Some emollient words now from Warren Ellis:

Bursts aren?t contentless, nor do they denote the end of Attention Span. If attention span was dead, JK Rowling wouldn?t be selling paperbacks thick enough to choke a pig, and Neal Stephenson wouldn?t be making a living off books the size of the first bedsit I lived in.

He’s absolutely right – snack culture and five-course meal culture can coexist quite happily. Which is why, despite my Twitter addiction I have slowly regathered confidence in myself and recently started to reread Gravity’s Rainbow (something which I wouldn’t wish on my worst enemy) and tucking into both Heroes and 24 in bulk at the moment in great big wodges. And I’ve managed to prove to myself that my attention span is still there, when it comes to taking in all these wonderfully complex and fascinating things. Which is a start.

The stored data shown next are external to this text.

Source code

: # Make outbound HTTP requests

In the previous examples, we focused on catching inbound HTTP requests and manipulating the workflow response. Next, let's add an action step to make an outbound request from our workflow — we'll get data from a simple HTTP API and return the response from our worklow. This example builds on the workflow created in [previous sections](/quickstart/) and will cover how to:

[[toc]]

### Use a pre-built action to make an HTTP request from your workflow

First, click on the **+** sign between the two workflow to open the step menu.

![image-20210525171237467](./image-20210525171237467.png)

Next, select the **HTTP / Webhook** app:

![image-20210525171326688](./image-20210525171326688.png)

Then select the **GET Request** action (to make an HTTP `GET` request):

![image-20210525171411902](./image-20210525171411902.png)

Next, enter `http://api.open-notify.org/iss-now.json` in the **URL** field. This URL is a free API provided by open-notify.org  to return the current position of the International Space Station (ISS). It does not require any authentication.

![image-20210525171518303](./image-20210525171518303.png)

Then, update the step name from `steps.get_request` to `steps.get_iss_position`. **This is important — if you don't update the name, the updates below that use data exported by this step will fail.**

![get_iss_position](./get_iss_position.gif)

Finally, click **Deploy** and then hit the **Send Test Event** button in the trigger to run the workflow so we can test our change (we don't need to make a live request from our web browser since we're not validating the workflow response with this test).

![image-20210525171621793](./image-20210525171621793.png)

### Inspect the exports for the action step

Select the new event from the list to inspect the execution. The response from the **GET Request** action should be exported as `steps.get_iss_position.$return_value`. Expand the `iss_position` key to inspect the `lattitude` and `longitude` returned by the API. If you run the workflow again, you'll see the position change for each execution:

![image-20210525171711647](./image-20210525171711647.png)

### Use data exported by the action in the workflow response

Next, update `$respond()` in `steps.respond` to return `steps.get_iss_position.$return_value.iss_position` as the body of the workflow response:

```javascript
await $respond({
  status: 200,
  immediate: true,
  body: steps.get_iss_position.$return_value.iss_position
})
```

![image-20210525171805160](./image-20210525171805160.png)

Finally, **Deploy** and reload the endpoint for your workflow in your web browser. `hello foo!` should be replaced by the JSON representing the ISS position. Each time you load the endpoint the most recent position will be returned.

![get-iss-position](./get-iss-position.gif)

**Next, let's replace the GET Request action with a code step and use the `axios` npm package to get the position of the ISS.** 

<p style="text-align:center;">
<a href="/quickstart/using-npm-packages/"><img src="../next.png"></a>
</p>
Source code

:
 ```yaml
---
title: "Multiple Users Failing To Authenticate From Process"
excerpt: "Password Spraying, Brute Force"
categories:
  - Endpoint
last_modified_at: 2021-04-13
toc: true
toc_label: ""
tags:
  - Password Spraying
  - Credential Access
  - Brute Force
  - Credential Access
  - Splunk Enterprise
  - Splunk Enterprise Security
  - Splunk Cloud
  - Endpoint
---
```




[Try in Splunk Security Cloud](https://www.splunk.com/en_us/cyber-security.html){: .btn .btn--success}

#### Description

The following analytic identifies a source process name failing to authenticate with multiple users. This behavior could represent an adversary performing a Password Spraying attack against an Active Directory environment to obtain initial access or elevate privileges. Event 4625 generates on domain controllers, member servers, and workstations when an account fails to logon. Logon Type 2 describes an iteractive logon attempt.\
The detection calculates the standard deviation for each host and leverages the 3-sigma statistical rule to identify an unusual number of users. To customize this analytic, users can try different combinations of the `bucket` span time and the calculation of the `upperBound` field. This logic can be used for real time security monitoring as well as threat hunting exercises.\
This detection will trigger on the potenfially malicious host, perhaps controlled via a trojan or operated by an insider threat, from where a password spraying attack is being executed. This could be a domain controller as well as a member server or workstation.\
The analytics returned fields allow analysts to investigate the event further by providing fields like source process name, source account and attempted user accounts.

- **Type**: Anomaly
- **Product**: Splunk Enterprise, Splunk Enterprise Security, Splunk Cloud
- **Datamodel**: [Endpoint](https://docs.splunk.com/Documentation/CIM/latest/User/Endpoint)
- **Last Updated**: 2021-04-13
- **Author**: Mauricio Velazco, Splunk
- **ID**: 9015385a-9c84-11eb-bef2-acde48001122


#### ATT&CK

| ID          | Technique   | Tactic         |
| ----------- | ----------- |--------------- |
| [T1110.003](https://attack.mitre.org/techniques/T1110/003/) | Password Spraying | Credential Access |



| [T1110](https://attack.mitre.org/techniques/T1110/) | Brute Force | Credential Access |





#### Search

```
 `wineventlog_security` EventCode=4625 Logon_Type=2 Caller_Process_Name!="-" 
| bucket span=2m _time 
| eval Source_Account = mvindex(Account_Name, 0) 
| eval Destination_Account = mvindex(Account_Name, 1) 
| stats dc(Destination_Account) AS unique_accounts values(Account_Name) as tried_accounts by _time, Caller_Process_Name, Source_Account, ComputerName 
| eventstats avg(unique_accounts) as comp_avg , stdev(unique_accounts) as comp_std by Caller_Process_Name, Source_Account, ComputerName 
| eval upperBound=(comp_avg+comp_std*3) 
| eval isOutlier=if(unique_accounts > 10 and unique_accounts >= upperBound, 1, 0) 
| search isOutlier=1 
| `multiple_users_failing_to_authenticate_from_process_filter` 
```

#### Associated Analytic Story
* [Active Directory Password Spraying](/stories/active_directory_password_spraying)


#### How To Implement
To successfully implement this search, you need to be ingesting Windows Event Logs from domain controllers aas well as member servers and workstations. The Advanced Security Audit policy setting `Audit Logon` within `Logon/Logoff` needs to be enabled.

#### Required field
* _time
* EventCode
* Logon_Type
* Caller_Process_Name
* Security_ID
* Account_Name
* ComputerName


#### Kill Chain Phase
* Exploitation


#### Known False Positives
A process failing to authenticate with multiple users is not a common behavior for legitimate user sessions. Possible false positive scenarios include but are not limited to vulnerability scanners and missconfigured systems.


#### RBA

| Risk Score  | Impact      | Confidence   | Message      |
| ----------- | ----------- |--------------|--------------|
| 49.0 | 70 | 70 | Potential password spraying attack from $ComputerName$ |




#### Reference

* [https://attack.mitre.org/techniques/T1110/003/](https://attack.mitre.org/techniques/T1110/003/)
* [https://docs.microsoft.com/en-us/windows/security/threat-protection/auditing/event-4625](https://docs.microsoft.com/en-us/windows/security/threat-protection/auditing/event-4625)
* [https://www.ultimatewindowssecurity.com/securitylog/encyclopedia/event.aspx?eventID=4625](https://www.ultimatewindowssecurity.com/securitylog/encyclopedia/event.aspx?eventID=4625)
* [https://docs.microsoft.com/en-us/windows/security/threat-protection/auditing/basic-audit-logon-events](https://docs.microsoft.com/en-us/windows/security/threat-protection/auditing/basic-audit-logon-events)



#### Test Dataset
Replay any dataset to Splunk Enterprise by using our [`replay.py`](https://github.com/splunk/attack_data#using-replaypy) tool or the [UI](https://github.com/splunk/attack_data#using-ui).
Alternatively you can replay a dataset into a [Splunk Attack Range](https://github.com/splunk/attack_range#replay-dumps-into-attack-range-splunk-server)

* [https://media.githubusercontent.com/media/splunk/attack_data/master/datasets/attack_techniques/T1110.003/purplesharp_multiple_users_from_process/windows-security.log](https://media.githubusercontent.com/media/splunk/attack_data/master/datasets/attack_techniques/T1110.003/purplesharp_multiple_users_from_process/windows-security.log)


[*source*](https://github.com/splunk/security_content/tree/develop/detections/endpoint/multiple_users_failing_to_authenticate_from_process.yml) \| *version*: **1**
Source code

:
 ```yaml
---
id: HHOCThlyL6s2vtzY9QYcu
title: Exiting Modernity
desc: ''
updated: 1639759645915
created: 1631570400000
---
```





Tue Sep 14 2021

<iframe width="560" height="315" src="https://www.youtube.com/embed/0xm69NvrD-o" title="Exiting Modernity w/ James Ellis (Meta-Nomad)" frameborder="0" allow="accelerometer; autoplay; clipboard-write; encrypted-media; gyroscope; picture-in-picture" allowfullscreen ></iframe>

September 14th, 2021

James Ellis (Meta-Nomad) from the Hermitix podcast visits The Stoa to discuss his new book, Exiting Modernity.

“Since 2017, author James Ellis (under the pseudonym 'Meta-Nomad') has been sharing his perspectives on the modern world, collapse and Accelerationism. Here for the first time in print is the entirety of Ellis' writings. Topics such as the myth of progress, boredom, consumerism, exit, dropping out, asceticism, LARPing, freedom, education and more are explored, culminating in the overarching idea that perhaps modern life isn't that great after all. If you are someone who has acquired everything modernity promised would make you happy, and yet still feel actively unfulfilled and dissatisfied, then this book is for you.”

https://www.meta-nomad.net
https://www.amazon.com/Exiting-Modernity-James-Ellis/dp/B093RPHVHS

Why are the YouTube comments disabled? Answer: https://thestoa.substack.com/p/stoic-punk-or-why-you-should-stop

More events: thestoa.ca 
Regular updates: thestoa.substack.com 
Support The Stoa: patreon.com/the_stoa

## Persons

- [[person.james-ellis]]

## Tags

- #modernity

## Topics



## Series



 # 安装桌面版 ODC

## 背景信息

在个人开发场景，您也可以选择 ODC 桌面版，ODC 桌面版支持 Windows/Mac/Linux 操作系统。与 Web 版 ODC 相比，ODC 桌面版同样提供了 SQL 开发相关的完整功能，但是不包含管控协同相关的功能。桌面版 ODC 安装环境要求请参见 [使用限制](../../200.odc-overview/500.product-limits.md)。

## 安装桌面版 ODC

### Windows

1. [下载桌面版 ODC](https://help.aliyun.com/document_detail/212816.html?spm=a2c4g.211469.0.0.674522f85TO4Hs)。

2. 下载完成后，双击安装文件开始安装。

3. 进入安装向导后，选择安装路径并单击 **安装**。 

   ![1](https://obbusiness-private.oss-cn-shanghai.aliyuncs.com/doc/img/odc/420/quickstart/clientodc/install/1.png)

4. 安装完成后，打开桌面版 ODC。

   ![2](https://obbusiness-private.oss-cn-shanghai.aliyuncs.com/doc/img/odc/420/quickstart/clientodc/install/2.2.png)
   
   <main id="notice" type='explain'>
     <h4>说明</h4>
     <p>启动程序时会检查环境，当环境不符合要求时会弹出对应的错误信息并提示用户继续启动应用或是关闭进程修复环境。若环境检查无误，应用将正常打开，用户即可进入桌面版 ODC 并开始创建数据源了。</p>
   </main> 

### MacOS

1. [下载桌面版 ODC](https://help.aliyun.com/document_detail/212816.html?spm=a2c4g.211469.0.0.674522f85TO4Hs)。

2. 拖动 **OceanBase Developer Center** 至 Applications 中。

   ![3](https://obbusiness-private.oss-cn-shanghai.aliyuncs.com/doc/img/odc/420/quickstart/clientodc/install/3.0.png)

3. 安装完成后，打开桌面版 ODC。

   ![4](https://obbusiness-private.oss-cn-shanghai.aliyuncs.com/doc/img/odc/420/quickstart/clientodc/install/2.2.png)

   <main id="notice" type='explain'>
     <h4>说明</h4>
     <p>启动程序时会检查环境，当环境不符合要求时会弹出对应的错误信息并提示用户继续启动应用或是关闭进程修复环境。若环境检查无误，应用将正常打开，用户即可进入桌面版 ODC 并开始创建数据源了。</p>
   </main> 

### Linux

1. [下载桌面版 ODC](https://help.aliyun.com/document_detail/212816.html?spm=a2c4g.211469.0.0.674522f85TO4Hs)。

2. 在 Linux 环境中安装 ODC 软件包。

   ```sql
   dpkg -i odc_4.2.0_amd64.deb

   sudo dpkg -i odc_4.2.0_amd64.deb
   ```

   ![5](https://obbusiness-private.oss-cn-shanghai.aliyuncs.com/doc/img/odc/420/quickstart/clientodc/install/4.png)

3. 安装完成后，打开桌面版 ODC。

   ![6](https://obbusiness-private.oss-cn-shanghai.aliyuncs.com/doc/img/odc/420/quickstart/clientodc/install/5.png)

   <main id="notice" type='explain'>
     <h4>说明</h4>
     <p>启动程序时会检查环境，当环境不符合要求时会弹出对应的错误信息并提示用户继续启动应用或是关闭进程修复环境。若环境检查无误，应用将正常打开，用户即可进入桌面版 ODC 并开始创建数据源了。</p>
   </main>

But as for producing lovely complex things, well. I’m not sure yet. But it’s worth a shot, which is why I’m now writing my first long blog post in months. It may well be that I’m just not able to concentrate on writing long things (bang goes that idea for writing a book then), or that spending too long in academia just put me off writing at length (which would be a terrible shame). It might just be some nuanced variant on the Long Tail, where I spend my cultural consumption time on a few, complex, items (the head), while I produce a large volume of many various things on many various channels (the long tail). Or am I stretching too far into Web 2.0 bollocks territory now?

Alternatively, I can quite easily remember a time when I did enjoy writing longer blog posts and eschewed the punchy and glib, and a bit of me think it’s possible to get back there, if I just get back into the habit. So once again I’m going to make the commitment to properly blog here more often, and this time I’m really going to do it. Honest.